Question

Twenty seven solid iron spheres, each of radius r and surface area S are melted to form a sphere with surface area S’. Find the radius r’ of the new sphere.

Answer 1

Hint: To find the radius r’, we find the volume of the new sphere and then we find the volume of 27 old spheres.
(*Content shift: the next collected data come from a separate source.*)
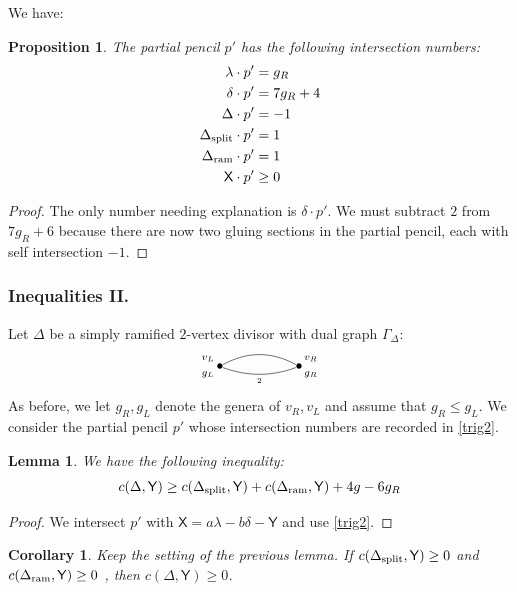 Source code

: \documentclass[reqno, 10 pt]{article}
\newtheorem{lem}[thm]{Lemma}
\newtheorem{prop}[thm]{Proposition}
\newtheorem{cor}[thm]{Corollary}
\theoremstyle{definition}
\theoremstyle{remark}
\numberwithin{equation}{section}
\numberwithin{thm}{section}
\numberwithin{prop}{section}
\numberwithin{lem}{section}
\numberwithin{cor}{section}
\numberwithin{conj}{section}
\numberwithin{defn}{section}
\newcommand{\sfY}{{\mathsf Y}}
\newcommand{\sfX}{{\mathsf X}}
\newcommand {\spl}{{\rm split}}
\newcommand {\ram}{{\rm ram}}
\begin{document}
We have:
\begin{prop}\label{trig2}
The partial pencil $p'$ has the following intersection numbers: 
\begin{align*}
\lambda \cdot p' &= g_{R}\\
\delta \cdot p' &= 7g_{R}+4\\
\Delta \cdot p' &= -1\\
\Delta_{\spl} \cdot p' &= 1\\
\Delta_{\ram} \cdot p' &= 1\\
\sfX \cdot p' &\geq 0
\end{align*}
\end{prop}
\begin{proof}
The only number needing explanation is $\delta \cdot p'$.  We must subtract $2$ from $7g_{R}+6$ because there are now two gluing sections in the partial pencil, each with self intersection $-1$.
\end{proof}


\subsubsection{Inequalities II.} Let $\Delta$ be a simply ramified $2$-vertex divisor with dual graph $\Gamma_{\Delta}$: 
\[ \xygraph{
!{<0cm,0cm>;<1cm,0cm>:<0cm,1cm>::}
!{(0,0) }*{\bullet}="l"!{(-.3,.2)}{\scriptstyle v_L}!{(-.3,-.2)}{\scriptstyle g_L}
!{(2,0) }*{\bullet}="r"!{(2.3,.2)}{\scriptstyle v_R}!{(2.3,-.2)}{\scriptstyle g_R}
 "l"-@/^.3cm/"r"  
"l"-@/_.2cm/"r"_{\scriptscriptstyle2}
}  \]
 As before, we let $g_R, g_L$ denote the genera of $v_R, v_L$ and assume that $g_R \leq g_L$. We consider the partial pencil $p'$ whose intersection numbers are recorded in \autoref{trig2}.   

\begin{lem}
We have the following inequality: 
\begin{equation}
 c(\Delta, {\sfY}) \geq c(\Delta_{\spl}, {\sfY}) + c(\Delta_{\ram}, {\sfY}) + 4g-6g_R
 \end{equation}
\end{lem}

\begin{proof}
We intersect $p'$ with $\sfX = a\lambda - b\delta - {\sfY}$ and use \autoref{trig2}.
\end{proof}

\begin{cor}\label{induct2}
Keep the setting of the previous lemma. If $c(\Delta_{\spl}, {\sfY}) \geq 0$ and $c(\Delta_{\ram}, {\sfY}) \geq 0$ , then $c(\Delta, {\sfY}) \geq 0 $.
\end{cor}
\end{document}
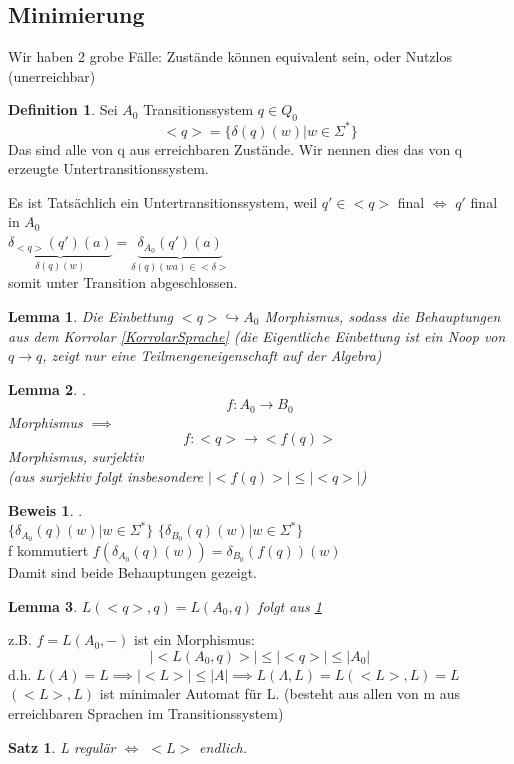 \documentclass{article}
\newtheorem{satz}{Satz}
\newtheorem{lemma}{Lemma}[section]
\theoremstyle{definition}
\newtheorem{beweis}{Beweis}[section]
\newtheorem{definition}{Definition}[section]
\begin{document}
	 \subsection{Minimierung}
	 Wir haben 2 grobe Fälle: Zustände können equivalent sein, oder Nutzlos (unerreichbar)
	 \begin{definition} Sei $A_0$ Transitionssystem $q\in Q_0$
	 \[<q> =\{\delta(q)(w) | w\in\Sigma^*\}\]
	 Das sind alle von q aus erreichbaren Zustände. Wir nennen dies das von q erzeugte Untertransitionssystem.\\
	 \end{definition}
	 Es ist Tatsächlich ein Untertransitionssystem, weil $q'\in <q>$ final $\iff$ $q'$ final in $A_0$\\
	 $\underbrace{\delta_{<q>}(q')(a)}_{\delta(q)(w)}=\underbrace{\delta_{A_0}(q')(a)}_{\delta(q)(wa)\in <\delta>}$\\
	 somit unter Transition abgeschlossen.
	 \begin{lemma}\label{einbettung} Die Einbettung $<q>\hookrightarrow A_0$ Morphismus, sodass die Behauptungen aus dem Korrolar \ref{KorrolarSprache}
	 (die Eigentliche Einbettung ist ein Noop von $q\to q$, zeigt nur eine Teilmengeneigenschaft auf der Algebra)
	 \end{lemma}
	 \begin{lemma} .\\
	 \[f:A_0\to B_0\]
	 Morphismus $\implies$
	 \[f:<q>\to <f(q)>\]
	 Morphismus, surjektiv\\
	 (aus surjektiv folgt insbesondere $|<f(q)>|\leq |<q>|$)
	 \end{lemma}
	 \begin{beweis}.\\
	 $\{\delta_{A_0}(q)(w)|w\in\Sigma^*\}$ $\{\delta_{B_0}(q)(w)|w\in\Sigma^*\}$\\
	 f kommutiert $f(\delta_{A_0}(q)(w))=\delta_{B_0}(f(q))(w)$\\
	 Damit sind beide Behauptungen gezeigt.
	 \end{beweis}
	 \begin{lemma} $L(<q>,q) = L(A_0,q)$ folgt aus \ref{einbettung}
	 \end{lemma}
	 z.B. $f = L(A_0,-)$ ist ein Morphismus:
	 \[|<L(A_0,q)>| \leq |<q>| \leq |A_0|\]
	 d.h. $L(A)=L \implies |<L>|\leq |A|\implies L(\Lambda, L) = L(<L>,L) =L $ $(<L>,L)$ ist minimaler Automat für L. (besteht aus allen von m aus erreichbaren Sprachen im Transitionssystem)
	 \begin{satz} L regulär $\iff$ $<L>$ endlich.
	 \end{satz}
\end{document}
Then we equate them to find r’.

Complete step-by-step answer:

We know that
Surface area of sphere =$4\pi {{\text{r}}^2}{\text{ sq units}}$ and
Volume of the sphere = $\dfrac{4}{3}\pi {{\text{r}}^3}{\text{ cubic units}}$

Given Data, r be the radius of each solid iron sphere and r' the radius of new solid iron sphere, then

Volume of new sphere = $\dfrac{4}{3}\pi {\text{r}}{{\text{'}}^3}{\text{ cubic units}}$

Volume of old sphere = $\dfrac{4}{3}\pi {{\text{r}}^3}{\text{ cubic units}}$

Now, volume of 27 solid sphere of radius r = 27 × $\dfrac{4}{3}\pi {{\text{r}}^3}{\text{ cubic units}}$ = $36\pi {{\text{r}}^3}{\text{ cubic units}}$

 Given, 27 solid iron spheres are melted to form a new sphere with radius r'.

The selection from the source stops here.